I was mixing thinset on my porch last year and some dropped on the cement. My son started wiping it up and I said "don't bother" and he was a bit surprised. Went to the porch a week later with a putty knife and popped the thinset off with a few taps of a hammer on the putty knife. Moral of the story being thinset kind of binds to concrete but not really. It "sticks" and if you use some bonding agents it might do a little better than stick. But it doesn't "bond" to cured concrete.

Another example is in my area a lot of bathrooms were poured concrete over subfloor - about an inch - then thinset and tile. I have demo'ed 50-100 of these bathrooms. I just tap a hammer along the tiles like I am beating a drum. The vibrations will cause the thinset to "unstick" and I can have an average bathroom floor detiled and dethinsetted in 2 hours while leaving the original concrete in almost perfect condition.
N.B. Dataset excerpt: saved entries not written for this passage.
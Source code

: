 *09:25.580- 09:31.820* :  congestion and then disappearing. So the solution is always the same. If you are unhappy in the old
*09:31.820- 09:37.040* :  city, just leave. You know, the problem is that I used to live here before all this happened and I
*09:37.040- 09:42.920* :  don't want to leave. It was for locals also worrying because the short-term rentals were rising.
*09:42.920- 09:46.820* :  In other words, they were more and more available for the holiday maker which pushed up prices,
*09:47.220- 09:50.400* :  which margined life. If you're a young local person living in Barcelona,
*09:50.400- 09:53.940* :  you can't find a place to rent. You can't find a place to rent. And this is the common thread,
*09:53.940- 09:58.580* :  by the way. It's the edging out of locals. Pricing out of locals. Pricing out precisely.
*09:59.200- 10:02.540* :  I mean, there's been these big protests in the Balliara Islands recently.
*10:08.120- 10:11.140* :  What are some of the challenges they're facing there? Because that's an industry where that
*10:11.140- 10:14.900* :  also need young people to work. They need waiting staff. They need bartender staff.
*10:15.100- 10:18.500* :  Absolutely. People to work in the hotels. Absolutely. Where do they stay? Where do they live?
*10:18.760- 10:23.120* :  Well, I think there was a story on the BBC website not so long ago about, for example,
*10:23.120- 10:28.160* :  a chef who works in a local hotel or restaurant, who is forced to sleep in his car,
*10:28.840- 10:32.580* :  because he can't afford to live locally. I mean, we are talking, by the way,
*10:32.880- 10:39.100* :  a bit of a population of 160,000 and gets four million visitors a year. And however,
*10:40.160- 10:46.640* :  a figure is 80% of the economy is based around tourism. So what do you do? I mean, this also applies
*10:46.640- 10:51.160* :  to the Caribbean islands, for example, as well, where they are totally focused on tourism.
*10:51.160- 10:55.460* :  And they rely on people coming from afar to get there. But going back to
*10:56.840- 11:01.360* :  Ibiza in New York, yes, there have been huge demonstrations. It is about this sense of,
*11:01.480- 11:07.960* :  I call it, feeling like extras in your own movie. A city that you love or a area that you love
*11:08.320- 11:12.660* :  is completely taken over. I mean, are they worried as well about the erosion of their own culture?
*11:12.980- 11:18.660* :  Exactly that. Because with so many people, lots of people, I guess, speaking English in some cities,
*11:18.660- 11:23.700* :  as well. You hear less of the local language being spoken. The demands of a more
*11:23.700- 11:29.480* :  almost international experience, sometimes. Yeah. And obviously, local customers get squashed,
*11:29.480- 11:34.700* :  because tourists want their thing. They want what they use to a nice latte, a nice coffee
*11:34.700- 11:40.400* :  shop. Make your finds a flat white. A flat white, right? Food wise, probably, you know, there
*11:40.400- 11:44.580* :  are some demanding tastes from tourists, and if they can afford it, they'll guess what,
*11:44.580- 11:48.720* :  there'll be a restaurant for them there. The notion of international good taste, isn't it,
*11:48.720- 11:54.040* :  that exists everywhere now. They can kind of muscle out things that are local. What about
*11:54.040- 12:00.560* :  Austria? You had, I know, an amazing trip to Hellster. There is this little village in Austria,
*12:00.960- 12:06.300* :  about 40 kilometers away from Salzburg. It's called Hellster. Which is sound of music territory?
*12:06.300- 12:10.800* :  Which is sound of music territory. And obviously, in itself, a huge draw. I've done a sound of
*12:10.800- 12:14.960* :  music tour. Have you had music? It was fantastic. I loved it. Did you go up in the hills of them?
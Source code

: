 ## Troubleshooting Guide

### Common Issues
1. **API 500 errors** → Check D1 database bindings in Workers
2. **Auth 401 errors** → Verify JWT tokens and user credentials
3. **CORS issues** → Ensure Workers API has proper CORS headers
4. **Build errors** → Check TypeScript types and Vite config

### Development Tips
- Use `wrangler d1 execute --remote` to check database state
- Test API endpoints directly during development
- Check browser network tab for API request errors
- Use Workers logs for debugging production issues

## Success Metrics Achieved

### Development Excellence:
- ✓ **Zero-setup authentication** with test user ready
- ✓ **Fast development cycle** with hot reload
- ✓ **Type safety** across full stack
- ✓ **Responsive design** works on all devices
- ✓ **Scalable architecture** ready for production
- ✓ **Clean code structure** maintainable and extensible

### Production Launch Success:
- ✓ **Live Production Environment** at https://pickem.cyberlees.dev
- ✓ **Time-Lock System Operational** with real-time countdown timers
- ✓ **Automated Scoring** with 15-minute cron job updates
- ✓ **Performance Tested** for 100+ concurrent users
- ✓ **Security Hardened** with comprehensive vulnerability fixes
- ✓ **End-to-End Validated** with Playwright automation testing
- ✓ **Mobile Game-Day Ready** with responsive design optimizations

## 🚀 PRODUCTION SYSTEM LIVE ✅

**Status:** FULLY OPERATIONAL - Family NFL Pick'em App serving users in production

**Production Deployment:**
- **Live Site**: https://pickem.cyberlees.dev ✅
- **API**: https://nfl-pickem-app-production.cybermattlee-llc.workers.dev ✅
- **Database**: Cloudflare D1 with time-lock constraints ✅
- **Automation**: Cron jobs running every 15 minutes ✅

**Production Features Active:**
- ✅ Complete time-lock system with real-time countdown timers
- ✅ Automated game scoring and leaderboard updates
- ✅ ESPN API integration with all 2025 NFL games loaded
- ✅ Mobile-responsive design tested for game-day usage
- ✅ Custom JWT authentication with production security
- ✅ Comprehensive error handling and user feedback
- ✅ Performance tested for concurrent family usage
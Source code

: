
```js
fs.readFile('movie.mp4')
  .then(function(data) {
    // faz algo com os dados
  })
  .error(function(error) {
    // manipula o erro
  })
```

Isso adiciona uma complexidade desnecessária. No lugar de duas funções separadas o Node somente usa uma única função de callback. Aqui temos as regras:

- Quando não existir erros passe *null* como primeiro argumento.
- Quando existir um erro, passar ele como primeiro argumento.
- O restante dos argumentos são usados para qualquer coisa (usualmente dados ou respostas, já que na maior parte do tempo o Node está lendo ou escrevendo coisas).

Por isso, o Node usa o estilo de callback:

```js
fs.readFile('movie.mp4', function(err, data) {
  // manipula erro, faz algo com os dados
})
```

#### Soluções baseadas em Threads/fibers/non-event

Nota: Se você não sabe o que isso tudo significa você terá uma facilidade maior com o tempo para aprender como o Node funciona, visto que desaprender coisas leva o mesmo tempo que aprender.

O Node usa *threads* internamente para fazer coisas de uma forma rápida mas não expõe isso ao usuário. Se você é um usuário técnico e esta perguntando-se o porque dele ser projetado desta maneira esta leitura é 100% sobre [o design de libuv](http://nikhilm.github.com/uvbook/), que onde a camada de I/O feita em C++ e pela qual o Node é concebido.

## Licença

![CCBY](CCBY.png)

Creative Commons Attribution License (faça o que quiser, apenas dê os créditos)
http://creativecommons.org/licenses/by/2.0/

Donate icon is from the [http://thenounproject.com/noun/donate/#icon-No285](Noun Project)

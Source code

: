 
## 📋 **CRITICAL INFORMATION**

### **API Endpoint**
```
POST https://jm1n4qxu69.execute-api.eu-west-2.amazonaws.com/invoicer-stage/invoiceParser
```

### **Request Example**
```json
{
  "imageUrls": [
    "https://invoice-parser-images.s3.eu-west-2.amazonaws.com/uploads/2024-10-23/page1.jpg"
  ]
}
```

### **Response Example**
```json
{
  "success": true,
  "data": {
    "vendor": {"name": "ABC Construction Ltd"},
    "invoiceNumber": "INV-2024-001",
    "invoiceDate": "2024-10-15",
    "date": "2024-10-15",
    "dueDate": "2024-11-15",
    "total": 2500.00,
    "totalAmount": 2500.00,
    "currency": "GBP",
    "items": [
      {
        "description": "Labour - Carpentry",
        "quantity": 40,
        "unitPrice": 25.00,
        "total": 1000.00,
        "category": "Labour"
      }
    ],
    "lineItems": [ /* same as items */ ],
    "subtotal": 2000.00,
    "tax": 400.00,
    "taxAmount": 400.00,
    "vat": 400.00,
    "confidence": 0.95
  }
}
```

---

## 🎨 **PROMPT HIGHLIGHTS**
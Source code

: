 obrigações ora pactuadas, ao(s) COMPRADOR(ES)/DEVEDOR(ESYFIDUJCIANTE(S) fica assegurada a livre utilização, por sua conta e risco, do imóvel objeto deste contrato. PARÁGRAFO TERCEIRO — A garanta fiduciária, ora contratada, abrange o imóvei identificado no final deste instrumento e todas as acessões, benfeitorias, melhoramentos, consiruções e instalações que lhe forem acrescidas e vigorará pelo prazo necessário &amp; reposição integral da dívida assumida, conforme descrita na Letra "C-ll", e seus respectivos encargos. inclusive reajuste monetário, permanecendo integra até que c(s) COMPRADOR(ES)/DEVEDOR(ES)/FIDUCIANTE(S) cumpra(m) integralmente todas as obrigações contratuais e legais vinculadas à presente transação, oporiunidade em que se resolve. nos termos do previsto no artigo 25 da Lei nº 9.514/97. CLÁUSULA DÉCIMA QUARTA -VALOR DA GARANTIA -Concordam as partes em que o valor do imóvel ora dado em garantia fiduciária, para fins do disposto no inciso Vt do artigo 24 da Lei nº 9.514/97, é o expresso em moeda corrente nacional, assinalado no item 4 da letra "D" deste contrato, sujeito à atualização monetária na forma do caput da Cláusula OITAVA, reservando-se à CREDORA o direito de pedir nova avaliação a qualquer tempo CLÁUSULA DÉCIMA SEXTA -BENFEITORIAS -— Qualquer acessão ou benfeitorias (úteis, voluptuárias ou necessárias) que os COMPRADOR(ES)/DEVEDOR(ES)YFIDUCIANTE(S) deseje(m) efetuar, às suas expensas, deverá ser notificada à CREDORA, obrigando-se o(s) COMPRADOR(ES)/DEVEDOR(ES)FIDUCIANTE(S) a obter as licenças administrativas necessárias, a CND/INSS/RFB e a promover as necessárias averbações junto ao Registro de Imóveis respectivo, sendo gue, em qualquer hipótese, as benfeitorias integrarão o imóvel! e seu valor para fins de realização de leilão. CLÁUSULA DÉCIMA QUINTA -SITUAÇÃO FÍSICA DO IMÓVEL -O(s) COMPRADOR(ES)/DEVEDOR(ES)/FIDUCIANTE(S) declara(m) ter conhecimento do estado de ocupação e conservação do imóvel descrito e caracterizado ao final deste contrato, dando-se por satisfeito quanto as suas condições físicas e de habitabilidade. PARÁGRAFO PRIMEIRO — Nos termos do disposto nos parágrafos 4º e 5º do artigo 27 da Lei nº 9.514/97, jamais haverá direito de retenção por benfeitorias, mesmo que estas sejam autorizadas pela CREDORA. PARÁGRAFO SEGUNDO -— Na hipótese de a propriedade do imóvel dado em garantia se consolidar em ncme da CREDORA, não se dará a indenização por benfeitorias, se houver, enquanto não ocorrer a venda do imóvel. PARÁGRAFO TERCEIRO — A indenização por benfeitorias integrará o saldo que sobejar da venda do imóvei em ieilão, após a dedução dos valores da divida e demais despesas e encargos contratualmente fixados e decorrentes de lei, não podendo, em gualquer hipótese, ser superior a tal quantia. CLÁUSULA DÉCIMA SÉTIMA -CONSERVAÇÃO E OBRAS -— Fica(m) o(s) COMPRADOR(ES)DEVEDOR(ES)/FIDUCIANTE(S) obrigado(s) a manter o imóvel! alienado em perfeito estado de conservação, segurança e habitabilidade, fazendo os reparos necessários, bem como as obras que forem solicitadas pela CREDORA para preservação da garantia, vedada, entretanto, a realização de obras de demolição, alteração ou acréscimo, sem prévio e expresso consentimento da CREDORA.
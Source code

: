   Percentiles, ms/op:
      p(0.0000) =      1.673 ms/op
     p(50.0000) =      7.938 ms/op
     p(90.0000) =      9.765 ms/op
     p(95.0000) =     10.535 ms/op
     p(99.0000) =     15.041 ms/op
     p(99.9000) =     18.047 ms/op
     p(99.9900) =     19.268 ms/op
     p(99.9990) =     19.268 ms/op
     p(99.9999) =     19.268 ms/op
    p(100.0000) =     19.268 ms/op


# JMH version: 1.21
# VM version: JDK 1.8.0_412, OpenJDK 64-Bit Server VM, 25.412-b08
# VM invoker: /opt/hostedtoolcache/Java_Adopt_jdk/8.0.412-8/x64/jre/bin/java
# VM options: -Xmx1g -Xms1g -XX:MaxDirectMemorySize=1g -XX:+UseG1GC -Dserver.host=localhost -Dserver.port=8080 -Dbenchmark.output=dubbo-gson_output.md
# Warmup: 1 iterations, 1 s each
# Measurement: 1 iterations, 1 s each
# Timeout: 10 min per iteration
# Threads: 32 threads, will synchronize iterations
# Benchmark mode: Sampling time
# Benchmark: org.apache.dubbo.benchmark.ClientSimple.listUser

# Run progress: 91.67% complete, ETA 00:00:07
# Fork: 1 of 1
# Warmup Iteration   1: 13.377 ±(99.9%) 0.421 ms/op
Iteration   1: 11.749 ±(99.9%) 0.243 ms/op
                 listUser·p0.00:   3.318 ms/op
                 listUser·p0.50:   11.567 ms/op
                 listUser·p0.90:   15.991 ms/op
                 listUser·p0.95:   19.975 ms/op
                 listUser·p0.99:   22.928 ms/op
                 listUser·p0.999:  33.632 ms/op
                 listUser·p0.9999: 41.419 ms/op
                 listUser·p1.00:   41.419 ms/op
So whether you husband is applying the thinset to the concrete or concrete with a little wood glue on top, he should expect the same amount of "stick". The only way I could see the wood glue interfering is if it were still loose or became loose during the install, and even then this doesn't seem to be a huge obstacle. Thinset doesn't need to have a permanent bind to the subfloor to perform well. In fact if it did it may perform worse and crack at certain points. The important thing is the thinset binding with itself.